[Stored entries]
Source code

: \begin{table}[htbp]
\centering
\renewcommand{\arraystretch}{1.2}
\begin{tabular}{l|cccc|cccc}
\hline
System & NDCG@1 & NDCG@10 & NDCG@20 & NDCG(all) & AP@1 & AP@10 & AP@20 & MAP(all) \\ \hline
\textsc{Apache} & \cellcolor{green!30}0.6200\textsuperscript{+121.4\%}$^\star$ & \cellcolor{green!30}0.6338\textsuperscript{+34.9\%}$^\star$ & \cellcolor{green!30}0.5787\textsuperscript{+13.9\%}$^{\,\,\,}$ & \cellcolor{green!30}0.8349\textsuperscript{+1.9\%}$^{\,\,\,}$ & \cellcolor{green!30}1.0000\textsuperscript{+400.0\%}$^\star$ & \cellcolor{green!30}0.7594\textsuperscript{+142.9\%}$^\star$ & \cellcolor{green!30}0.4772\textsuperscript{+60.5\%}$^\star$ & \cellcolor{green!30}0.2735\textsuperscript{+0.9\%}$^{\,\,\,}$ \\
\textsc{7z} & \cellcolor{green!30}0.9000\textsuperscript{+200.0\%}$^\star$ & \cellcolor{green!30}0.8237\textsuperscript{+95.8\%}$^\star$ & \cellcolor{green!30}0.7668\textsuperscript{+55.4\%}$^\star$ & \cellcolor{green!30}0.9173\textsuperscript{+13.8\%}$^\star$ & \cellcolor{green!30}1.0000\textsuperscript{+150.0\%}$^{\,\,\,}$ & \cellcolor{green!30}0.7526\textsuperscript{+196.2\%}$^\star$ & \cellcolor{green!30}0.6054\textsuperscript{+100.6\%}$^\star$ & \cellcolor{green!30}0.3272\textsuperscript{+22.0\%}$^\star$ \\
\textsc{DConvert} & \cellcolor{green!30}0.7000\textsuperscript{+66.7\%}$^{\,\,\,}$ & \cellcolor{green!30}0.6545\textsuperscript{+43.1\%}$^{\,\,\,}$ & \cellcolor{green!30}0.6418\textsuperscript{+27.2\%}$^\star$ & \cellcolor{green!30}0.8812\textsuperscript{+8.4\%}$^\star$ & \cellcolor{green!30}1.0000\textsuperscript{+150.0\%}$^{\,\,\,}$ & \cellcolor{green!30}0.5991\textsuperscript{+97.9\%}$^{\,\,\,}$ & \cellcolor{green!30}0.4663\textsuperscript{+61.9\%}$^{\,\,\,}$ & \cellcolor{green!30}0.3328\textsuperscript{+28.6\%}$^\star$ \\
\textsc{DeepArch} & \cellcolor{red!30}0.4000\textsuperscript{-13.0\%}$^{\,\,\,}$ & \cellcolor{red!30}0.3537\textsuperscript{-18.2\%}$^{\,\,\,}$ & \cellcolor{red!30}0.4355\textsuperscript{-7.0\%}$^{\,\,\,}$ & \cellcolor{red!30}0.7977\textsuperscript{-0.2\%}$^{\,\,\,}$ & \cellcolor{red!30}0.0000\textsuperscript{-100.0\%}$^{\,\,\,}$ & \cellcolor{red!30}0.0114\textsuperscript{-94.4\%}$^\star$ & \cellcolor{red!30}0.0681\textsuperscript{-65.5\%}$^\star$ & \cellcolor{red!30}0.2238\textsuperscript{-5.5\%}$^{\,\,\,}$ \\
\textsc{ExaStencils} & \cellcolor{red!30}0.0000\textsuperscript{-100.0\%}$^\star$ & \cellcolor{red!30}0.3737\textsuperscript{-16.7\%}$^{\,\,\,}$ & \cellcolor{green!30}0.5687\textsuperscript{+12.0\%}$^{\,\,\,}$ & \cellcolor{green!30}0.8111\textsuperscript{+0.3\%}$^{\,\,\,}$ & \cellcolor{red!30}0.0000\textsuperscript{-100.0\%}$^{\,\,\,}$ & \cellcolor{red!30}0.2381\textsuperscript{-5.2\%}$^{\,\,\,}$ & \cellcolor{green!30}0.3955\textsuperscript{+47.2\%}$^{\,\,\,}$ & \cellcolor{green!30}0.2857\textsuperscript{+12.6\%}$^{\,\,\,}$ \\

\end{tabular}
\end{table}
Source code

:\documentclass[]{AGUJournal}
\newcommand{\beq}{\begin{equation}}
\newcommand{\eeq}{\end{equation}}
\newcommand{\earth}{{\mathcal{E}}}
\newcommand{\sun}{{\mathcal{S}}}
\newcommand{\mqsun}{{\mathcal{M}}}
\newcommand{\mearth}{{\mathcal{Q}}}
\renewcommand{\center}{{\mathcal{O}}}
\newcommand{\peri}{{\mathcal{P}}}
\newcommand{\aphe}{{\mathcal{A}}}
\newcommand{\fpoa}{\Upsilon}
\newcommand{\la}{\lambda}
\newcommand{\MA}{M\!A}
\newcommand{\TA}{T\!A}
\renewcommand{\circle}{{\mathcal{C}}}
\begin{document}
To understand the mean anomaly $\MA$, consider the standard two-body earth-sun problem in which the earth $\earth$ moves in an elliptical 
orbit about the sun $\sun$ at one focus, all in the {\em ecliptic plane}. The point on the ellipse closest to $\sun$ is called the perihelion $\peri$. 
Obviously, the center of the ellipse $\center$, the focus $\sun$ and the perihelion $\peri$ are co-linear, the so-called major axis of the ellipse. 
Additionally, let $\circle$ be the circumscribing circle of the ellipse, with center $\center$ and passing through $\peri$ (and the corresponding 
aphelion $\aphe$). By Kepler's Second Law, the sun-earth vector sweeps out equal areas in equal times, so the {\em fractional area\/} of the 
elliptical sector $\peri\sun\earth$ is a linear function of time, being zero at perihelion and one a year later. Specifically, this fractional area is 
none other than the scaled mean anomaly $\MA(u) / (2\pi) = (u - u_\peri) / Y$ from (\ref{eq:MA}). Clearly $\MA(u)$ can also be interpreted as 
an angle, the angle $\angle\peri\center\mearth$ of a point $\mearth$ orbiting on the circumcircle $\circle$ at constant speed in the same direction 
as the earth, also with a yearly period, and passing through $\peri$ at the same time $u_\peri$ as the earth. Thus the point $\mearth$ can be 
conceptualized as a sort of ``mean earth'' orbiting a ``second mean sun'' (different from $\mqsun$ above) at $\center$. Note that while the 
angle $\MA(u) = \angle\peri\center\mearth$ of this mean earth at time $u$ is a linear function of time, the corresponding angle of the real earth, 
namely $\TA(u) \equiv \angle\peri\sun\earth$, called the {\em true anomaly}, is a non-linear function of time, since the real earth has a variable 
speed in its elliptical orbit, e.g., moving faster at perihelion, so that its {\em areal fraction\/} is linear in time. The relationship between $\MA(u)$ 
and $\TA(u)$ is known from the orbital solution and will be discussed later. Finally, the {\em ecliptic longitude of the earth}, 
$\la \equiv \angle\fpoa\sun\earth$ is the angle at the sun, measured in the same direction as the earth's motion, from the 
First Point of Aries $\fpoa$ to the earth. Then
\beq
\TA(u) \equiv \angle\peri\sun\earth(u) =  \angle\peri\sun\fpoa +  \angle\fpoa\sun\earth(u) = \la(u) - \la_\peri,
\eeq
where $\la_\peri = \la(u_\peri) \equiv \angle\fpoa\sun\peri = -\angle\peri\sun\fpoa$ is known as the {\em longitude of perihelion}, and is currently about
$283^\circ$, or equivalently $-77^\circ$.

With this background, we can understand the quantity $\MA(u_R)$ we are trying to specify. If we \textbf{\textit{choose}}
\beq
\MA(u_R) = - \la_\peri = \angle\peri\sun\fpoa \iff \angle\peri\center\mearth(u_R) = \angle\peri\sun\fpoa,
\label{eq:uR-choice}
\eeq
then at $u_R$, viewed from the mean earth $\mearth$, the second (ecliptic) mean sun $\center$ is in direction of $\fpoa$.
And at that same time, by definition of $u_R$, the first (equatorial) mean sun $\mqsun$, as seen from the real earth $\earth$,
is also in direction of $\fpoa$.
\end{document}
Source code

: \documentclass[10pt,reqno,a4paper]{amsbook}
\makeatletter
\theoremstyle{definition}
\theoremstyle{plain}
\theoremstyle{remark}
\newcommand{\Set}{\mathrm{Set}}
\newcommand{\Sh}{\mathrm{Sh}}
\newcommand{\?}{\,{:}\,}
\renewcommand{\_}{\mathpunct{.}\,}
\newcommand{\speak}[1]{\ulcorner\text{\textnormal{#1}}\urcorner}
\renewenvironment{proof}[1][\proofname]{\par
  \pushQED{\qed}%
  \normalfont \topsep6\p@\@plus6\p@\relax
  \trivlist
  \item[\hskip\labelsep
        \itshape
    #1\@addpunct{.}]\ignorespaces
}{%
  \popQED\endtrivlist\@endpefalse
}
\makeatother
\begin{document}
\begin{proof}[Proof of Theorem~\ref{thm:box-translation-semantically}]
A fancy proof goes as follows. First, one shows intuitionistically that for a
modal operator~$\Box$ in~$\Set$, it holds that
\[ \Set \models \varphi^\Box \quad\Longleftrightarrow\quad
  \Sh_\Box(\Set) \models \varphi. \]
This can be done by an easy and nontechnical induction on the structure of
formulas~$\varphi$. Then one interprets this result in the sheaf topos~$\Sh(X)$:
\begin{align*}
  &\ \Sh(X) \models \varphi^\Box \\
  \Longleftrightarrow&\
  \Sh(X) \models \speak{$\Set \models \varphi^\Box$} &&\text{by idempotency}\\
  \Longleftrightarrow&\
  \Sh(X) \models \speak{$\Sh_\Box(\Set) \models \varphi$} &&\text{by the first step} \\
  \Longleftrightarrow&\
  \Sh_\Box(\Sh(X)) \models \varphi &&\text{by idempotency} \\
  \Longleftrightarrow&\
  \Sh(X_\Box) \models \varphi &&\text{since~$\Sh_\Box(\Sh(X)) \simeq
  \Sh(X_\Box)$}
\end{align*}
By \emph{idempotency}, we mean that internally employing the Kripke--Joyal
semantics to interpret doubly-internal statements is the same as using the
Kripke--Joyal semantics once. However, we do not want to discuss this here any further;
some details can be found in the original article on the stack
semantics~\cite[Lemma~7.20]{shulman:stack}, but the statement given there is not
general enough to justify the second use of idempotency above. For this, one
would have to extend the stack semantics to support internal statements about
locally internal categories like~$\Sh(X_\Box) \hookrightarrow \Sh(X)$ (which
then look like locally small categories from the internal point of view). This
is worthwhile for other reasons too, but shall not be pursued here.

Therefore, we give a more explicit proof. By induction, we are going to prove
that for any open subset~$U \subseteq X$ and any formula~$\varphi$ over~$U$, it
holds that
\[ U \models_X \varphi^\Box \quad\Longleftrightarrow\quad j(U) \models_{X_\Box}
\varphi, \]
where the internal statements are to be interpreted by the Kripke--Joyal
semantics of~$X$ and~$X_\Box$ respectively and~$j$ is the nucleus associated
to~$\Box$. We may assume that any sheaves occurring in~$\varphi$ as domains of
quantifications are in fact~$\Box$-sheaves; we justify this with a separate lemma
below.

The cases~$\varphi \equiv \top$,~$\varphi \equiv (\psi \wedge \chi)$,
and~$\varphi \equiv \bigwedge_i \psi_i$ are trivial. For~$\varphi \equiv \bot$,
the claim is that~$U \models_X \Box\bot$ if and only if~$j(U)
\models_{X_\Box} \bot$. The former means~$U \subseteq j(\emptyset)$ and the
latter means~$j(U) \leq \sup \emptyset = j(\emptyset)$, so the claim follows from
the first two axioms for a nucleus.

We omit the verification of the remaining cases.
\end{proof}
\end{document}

• _Assigned task_: One stretch of the lines above is wanted, from the line that contains "formulas~$\varphi$. Then one" through the line that contains "employing the Kripke--Joyal". Output it exactly.

• _Answer to this exercise_:
formulas~$\varphi$. Then one interprets this result in the sheaf topos~$\Sh(X)$:
\begin{align*}
  &\ \Sh(X) \models \varphi^\Box \\
  \Longleftrightarrow&\
  \Sh(X) \models \speak{$\Set \models \varphi^\Box$} &&\text{by idempotency}\\
  \Longleftrightarrow&\
  \Sh(X) \models \speak{$\Sh_\Box(\Set) \models \varphi$} &&\text{by the first step} \\
  \Longleftrightarrow&\
  \Sh_\Box(\Sh(X)) \models \varphi &&\text{by idempotency} \\
  \Longleftrightarrow&\
  \Sh(X_\Box) \models \varphi &&\text{since~$\Sh_\Box(\Sh(X)) \simeq
  \Sh(X_\Box)$}
\end{align*}
By \emph{idempotency}, we mean that internally employing the Kripke--Joyal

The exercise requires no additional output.